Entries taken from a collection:
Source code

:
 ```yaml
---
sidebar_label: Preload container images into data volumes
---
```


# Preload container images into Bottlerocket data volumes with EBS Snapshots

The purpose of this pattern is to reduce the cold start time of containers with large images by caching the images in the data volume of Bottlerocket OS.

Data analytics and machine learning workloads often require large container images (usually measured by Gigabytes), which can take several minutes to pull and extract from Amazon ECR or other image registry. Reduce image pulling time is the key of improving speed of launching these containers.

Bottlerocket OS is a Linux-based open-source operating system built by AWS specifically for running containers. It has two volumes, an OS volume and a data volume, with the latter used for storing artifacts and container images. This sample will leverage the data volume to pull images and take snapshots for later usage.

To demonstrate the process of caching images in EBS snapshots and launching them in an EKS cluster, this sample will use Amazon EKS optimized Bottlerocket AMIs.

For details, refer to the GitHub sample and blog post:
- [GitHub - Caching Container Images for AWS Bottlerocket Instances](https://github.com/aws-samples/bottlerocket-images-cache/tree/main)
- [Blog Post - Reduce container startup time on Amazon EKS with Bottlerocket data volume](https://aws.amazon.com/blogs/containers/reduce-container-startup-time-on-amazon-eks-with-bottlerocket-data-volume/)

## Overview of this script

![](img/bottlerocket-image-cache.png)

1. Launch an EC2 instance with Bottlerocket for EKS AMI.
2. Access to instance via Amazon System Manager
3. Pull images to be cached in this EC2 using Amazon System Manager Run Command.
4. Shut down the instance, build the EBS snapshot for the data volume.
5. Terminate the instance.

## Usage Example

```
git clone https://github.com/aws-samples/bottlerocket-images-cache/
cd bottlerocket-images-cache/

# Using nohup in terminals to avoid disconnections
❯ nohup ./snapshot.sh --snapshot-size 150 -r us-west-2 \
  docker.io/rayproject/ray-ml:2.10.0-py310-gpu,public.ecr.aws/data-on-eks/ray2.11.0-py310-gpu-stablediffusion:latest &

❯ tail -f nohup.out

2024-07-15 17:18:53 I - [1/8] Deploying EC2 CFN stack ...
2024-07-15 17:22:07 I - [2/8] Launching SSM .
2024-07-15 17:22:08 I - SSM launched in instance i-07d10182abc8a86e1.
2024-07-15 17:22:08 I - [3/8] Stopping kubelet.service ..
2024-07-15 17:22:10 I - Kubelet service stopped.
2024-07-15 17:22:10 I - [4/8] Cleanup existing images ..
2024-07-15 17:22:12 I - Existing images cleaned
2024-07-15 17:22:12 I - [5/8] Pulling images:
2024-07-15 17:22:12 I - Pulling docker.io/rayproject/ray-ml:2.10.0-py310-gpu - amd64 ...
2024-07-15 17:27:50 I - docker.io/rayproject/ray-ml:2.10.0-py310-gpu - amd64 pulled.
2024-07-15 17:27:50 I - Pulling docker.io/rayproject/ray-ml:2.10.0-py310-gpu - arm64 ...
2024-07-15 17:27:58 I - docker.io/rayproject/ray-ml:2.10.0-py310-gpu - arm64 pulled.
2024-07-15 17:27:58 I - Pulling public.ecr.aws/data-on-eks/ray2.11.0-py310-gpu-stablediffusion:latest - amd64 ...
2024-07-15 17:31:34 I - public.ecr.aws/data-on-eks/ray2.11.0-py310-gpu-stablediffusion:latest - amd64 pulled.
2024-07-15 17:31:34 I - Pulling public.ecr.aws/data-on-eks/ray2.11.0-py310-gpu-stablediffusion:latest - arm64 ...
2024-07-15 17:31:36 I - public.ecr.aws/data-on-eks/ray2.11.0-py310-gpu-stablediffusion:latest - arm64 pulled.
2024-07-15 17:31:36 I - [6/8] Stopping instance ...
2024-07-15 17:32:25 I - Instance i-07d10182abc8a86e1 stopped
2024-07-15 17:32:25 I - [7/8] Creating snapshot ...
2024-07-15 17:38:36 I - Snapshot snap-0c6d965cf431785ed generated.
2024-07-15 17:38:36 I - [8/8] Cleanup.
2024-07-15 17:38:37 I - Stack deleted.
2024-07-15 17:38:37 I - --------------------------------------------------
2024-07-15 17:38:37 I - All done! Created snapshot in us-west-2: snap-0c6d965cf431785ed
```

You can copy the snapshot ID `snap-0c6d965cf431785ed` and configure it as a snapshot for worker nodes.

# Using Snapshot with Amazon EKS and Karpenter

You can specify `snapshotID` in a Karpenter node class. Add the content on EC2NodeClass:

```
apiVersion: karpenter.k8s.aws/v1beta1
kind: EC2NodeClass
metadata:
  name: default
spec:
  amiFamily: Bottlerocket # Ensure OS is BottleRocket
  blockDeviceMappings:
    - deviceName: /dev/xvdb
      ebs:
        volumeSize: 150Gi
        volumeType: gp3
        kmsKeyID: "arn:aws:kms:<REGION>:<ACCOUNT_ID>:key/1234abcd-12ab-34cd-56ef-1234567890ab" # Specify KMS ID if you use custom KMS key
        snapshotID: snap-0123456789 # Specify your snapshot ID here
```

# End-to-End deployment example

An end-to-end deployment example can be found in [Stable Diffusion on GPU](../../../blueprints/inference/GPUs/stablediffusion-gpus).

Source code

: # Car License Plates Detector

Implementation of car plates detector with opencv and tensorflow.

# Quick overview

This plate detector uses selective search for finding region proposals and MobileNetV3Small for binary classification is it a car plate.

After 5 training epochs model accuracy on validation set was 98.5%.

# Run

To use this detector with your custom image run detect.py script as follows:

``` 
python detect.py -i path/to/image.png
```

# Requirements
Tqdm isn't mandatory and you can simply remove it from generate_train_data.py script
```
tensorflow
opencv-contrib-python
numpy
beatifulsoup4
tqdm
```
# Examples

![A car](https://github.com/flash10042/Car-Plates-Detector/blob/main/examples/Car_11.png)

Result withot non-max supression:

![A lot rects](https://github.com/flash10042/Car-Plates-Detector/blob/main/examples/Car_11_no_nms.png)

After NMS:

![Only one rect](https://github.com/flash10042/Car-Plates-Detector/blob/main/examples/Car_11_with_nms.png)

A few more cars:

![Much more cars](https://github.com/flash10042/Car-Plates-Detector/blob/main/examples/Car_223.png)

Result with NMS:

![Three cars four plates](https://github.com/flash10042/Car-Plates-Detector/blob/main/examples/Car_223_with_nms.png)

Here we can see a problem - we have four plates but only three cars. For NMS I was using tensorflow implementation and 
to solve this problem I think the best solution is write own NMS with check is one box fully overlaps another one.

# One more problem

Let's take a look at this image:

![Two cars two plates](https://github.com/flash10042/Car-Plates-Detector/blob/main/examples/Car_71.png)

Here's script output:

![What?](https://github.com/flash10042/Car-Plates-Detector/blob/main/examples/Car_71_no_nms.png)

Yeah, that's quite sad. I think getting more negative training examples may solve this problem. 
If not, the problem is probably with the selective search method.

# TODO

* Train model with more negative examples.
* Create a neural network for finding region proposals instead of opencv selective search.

| What needs to be done |
Every line of the entries that includes "pulled" must be copied into the answer.

| Answer box |
2024-07-15 17:27:50 I - docker.io/rayproject/ray-ml:2.10.0-py310-gpu - amd64 pulled.
2024-07-15 17:27:58 I - docker.io/rayproject/ray-ml:2.10.0-py310-gpu - arm64 pulled.
2024-07-15 17:31:34 I - public.ecr.aws/data-on-eks/ray2.11.0-py310-gpu-stablediffusion:latest - amd64 pulled.
2024-07-15 17:31:36 I - public.ecr.aws/data-on-eks/ray2.11.0-py310-gpu-stablediffusion:latest - arm64 pulled.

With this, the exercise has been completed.